((
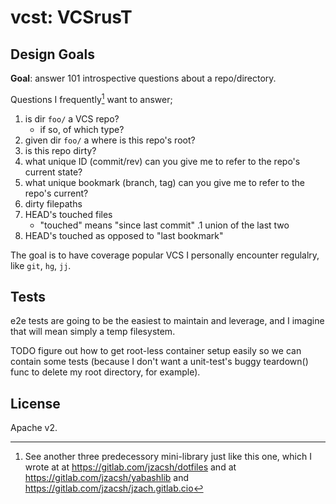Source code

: # vcst: VCSrusT

## Design Goals

**Goal**: answer 101 introspective questions about a repo/directory.

Questions I frequently[^freq] want to answer;

1. is dir `foo/` a VCS repo?
   - if so, of which type?
1. given dir `foo/` a where is this repo's root?
1. is this repo dirty?
1. what unique ID (commit/rev) can you give me to refer to the repo's current
   state?
1. what unique bookmark (branch, tag) can you give me to refer to the repo's current?
1. dirty filepaths
1. HEAD's touched files
   - "touched" means "since last commit"
.1 union of the last two
1. HEAD's touched as opposed to "last bookmark"

The goal is to have coverage popular VCS I personally encounter regulalry, like
`git`, `hg`, `jj`.


## Tests

e2e tests are going to be the easiest to maintain and leverage, and I imagine
that will mean simply a temp filesystem.

TODO figure out how to get root-less container setup easily so we can contain
some tests (because I don't want a unit-test's buggy teardown() func to delete
my root directory, for example).


[^freq]:
    See another three predecessory mini-library just like this one, which I
    wrote at at https://gitlab.com/jzacsh/dotfiles and at
    https://gitlab.com/jzacsh/yabashlib and
    https://gitlab.com/jzacsh/jzach.gitlab.cio

## License

Apache v2.
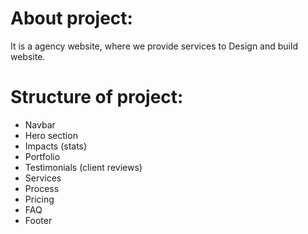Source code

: # About project:
It is a agency website, where we provide services to Design and build website.

# Structure of project:
- Navbar
- Hero section
- Impacts (stats)
- Portfolio
- Testimonials (client reviews)
- Services
- Process
- Pricing
- FAQ
- Footer

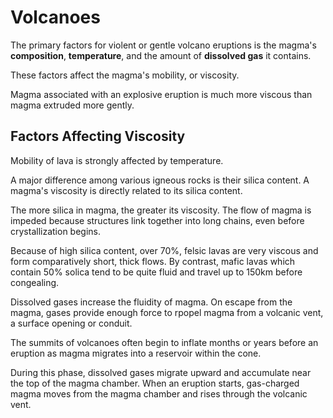 # Volcanoes

The primary factors for violent or gentle volcano eruptions is the magma's **composition**, **temperature**, and the amount of **dissolved gas** it contains.

These factors affect the magma's mobility, or viscosity.

Magma associated with an explosive eruption is much more viscous than magma extruded more gently.

## Factors Affecting Viscosity

Mobility of lava is strongly affected by temperature.

A major difference among various igneous rocks is their silica content. A magma's viscosity is directly related to its silica content.

The more silica in magma, the greater its viscosity. The flow of magma is impeded because structures link together into long chains, even before crystallization begins.

Because of high silica content, over 70%, felsic lavas are very viscous and form comparatively short, thick flows. By contrast, mafic lavas which contain 50% solica tend to be quite fluid and travel up to 150km before congealing.

Dissolved gases increase the fluidity of magma. On escape from the magma, gases provide enough force to rpopel magma from a volcanic vent, a surface opening or conduit.

The summits of volcanoes often begin to inflate months or years before an eruption as magma migrates into a reservoir within the cone.

During this phase, dissolved gases migrate upward and accumulate near the top of the magma chamber. When an eruption starts, gas-charged magma moves from the magma chamber and rises through the volcanic vent.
))
- WORK ORDER: Every line of the listing that includes the word "which" must be copied.

- TASK OUTPUT:
   - if so, of which type?
    See another three predecessory mini-library just like this one, which I
Because of high silica content, over 70%, felsic lavas are very viscous and form comparatively short, thick flows. By contrast, mafic lavas which contain 50% solica tend to be quite fluid and travel up to 150km before congealing.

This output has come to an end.